An announcement from Mr Wheeler on his future in the role was expected. It was usual for an announcement early in the Governor's final year to give certainty, especially in an election year.
The Governor is appointed for a five-year term by the Minister of Finance, on the recommendation of the Reserve Bank Board.
Mr Wheeler's current term will end on 26 September.
Deputy Governor Grant Spencer, who has also said he plans to step down, has been named as acting Governor, and will serve in that role for six months when Mr Wheeler's term ends.
Mr Spencer is also head of financial stability at the central bank, a position he has held since 2007.

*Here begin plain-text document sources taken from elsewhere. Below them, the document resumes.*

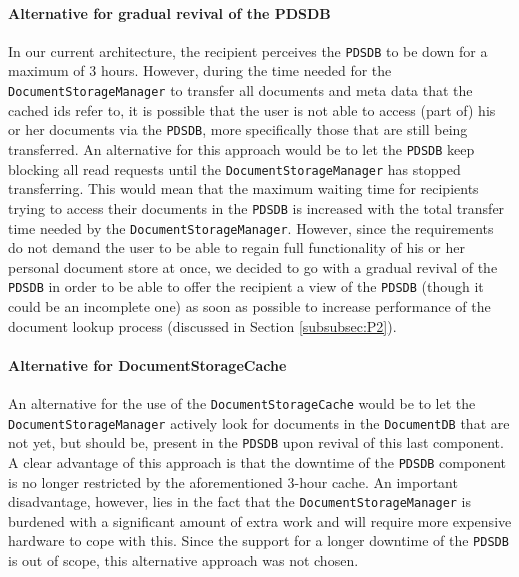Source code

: \documentclass[a4paper,10pt]{article}
\begin{document}
\paragraph{Alternative for gradual revival of the PDSDB}
In our current architecture, the recipient perceives the \texttt{PDSDB} to be down for a maximum of 3 hours. However, during the time needed for the \texttt{DocumentStorageManager} to transfer all documents and meta data that the cached ids refer to, it is possible that the user is not able to access (part of) his or her documents via the \texttt{PDSDB}, more specifically those that are still being transferred. An alternative for this approach would be to let the \texttt{PDSDB} keep blocking all read requests until the \texttt{DocumentStorageManager} has stopped transferring. This would mean that the maximum waiting time for recipients trying to access their documents in the \texttt{PDSDB} is increased with the total transfer time needed by the \texttt{DocumentStorageManager}. However, since the requirements do not demand the user to be able to regain full functionality of his or her personal document store at once, we decided to go with a gradual revival of the \texttt{PDSDB} in order to be able to offer the recipient a view of the \texttt{PDSDB} (though it could be an incomplete one) as soon as possible to increase performance of the document lookup process (discussed in Section \ref{subsubsec:P2}).
\paragraph{Alternative for DocumentStorageCache}
An alternative for the use of the \texttt{DocumentStorageCache} would be to let the \texttt{DocumentStorageManager} actively look for documents in the \texttt{DocumentDB} that are not yet, but should be, present in the \texttt{PDSDB} upon revival of this last component. A clear advantage of this approach is that the downtime of the \texttt{PDSDB} component is no longer restricted by the aforementioned 3-hour cache. An important disadvantage, however, lies in the fact that the \texttt{DocumentStorageManager} is burdened with a significant amount of extra work and will require more expensive hardware to cope with this. Since the support for a longer downtime of the \texttt{PDSDB} is out of scope, this alternative approach was not chosen.
\end{document}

Mr Wheeler said it had been a "great privilege" to serve in the role.
"In the remaining eight months I will remain fully focused on the economic challenges and opportunities facing the New Zealand economy. It was my intention, when I was appointed, to serve one term, and then to take on governance roles."
Mr Wheeler will deliver the first monetary statement of the year on Thursday. Financial markets were unmoved by the news today.
He was a surprise choice to replace Alan Bollard in 2012 - the expatriate Kiwi was a respected but largely-unknown senior official at the World Bank.
In a series of quick-fire hikes in 2014 the Official Cash Rate (OCR) moved to a high of 3.5 percent from 2.5 percent. That prompted a strong surge in the New Zealand dollar and coincided with a weakening world economy, a rapid fall in oil and dairy prices and significant fall in inflation.
New Zealand's comparatively high interest rates were out of step with the rest of the world. Mr Wheeler was forced into an about-face, cutting the OCR through 2015 and last year to its current record low of 1.75 percent.
During his tenure Mr Wheeler has been strongly criticised by some finance market participants for sending mixed signals about the bank's plans, and the way he was tackling the main priority of getting inflation back into the 1-3 percent target band.
"There have been times when markets and analysts have been a bit confused about where the Reserve Bank is going to be going and what his thinking has been," the chief forecaster of consultancy Infometrics, Gareth Kiernan told RNZ Business.
Unusually, the Mr Wheeler's struggle to meet its government-mandate drew comment from the then Prime Minister John Key, and Finance Minister Bill English.
The next governor is likely to come from outside the bank, with a group of former RBNZ staff potential candidates.
Early speculation has installed the head of the New Zealand Superannuation Fund, Adrian Orr, a former RBNZ deputy governor and chief economist, as a favourite.
Last week Mr Orr refused to be drawn when asked by RNZ Business if he might be a candidate.
The current vice-chancellor of Canterbury University, Rod Carr, who is also a former deputy governor as well as chair of the board, will also be in contention.
Michael Reddell, a former RBNZ senior official and now economics blogger, said a more pragmatic option would have been for Mr Wheeler to stay on for up to a year while a successor was found.
"It would be interesting to know why that didn't happen - was Wheeler not willing, or the Board or Minister not interested? No doubt, Spencer will be a safe enough pair of hands for six months," Mr Reddell said in a blog post.